I believe that if you hone your skills and use your drills correctly, as you have been taught, you significantly increase your chances of survival on the battlefield. But I remain convinced that those fickle bastards – fate and luck – always play the deciding hand. Always.
That lesson was about to be brutally reinforced to me.
19
8 June 2010 dawned like any other day for Bing, Baz and myself. We sat silently outside our tent in the cool pre-dawn darkness watching the yellow flames lick around the bottom of my metal mug which was full to the brim with water – precisely the amount we needed to serve three of us coffee in the smaller mugs we had commandeered from the mess hall in FOB Shawqat. I drew hard at the foul cigarette that fired up my lungs after a few hours of rest.
This morning we were going to patrol
west, directly into the Jungle to a compound about three and a half kilometres away that looked very interesting. It seemed to have three storeys – a rarity in these parts – and we heard that the man who lived there regularly left the country. The smaller satellite PB that we would be leaving from, PB Shawaal, was coming under persistent and prolonged attack; as ever, if we were to keep the enemy from the gates we would need to go out and dominate some of the ground that lay to the west. No one wants to wake up with a Talib at the end of their camp cot! (This did happen to some.)
A few days earlier the Brigade Reconnaissance Force had attempted to land in the area we were going to patrol into, to conduct a three-day operation with the same aims as us, but on a much larger scale. However, upon ‘flaring’ in their CH-47 Chinooks before landing, the ground below them had seemed to open, peel back if you like, in three places. The Taliban trained their 12.7mm Dushka heavy machine guns against the three CH-47s, firing with such ferocity that the landing and operation were aborted. This was unusual for a number of reasons. Firstly, the Taliban knew that operating heavy weapons made them a clear priority target, and so they were rarely seen or used. Secondly, it was also unusual because these weapons were placed in almost-professional gun emplacements that were concealed below ground, and only revealed when the enemy knew an operation was striking into the heart of their territory. It was game changing for my company in terms of the threat we were up against. It also indicated the enemy were serious about protecting something in that area.

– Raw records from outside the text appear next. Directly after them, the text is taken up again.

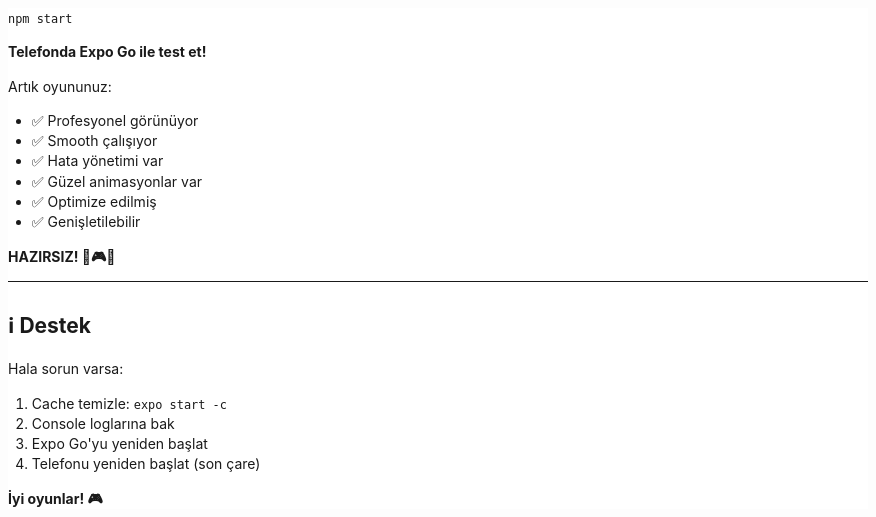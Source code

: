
 ```bash
npm start
```

**Telefonda Expo Go ile test et!**

Artık oyununuz:
- ✅ Profesyonel görünüyor
- ✅ Smooth çalışıyor
- ✅ Hata yönetimi var
- ✅ Güzel animasyonlar var
- ✅ Optimize edilmiş
- ✅ Genişletilebilir

**HAZIRSIZ! 🚀🎮✨**

---

## ℹ️ Destek

Hala sorun varsa:
1. Cache temizle: `expo start -c`
2. Console loglarına bak
3. Expo Go'yu yeniden başlat
4. Telefonu yeniden başlat (son çare)

**İyi oyunlar! 🎮**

We had an idea of this threat before this incident, but not the extent of it. Earlier that summer, in the same area just south of PB Shawaal, we were returning from a vehicle move when we patrolled straight into a complex ambush– a combination of an IED and fire from a Dushka poured onto the immobilized patrol. We were lucky to escape with no serious casualties. It was only the quality of the new vehicle fleet and the skill of Baz in controlling two Apache helicopters that enabled us to return the vehicle to camp.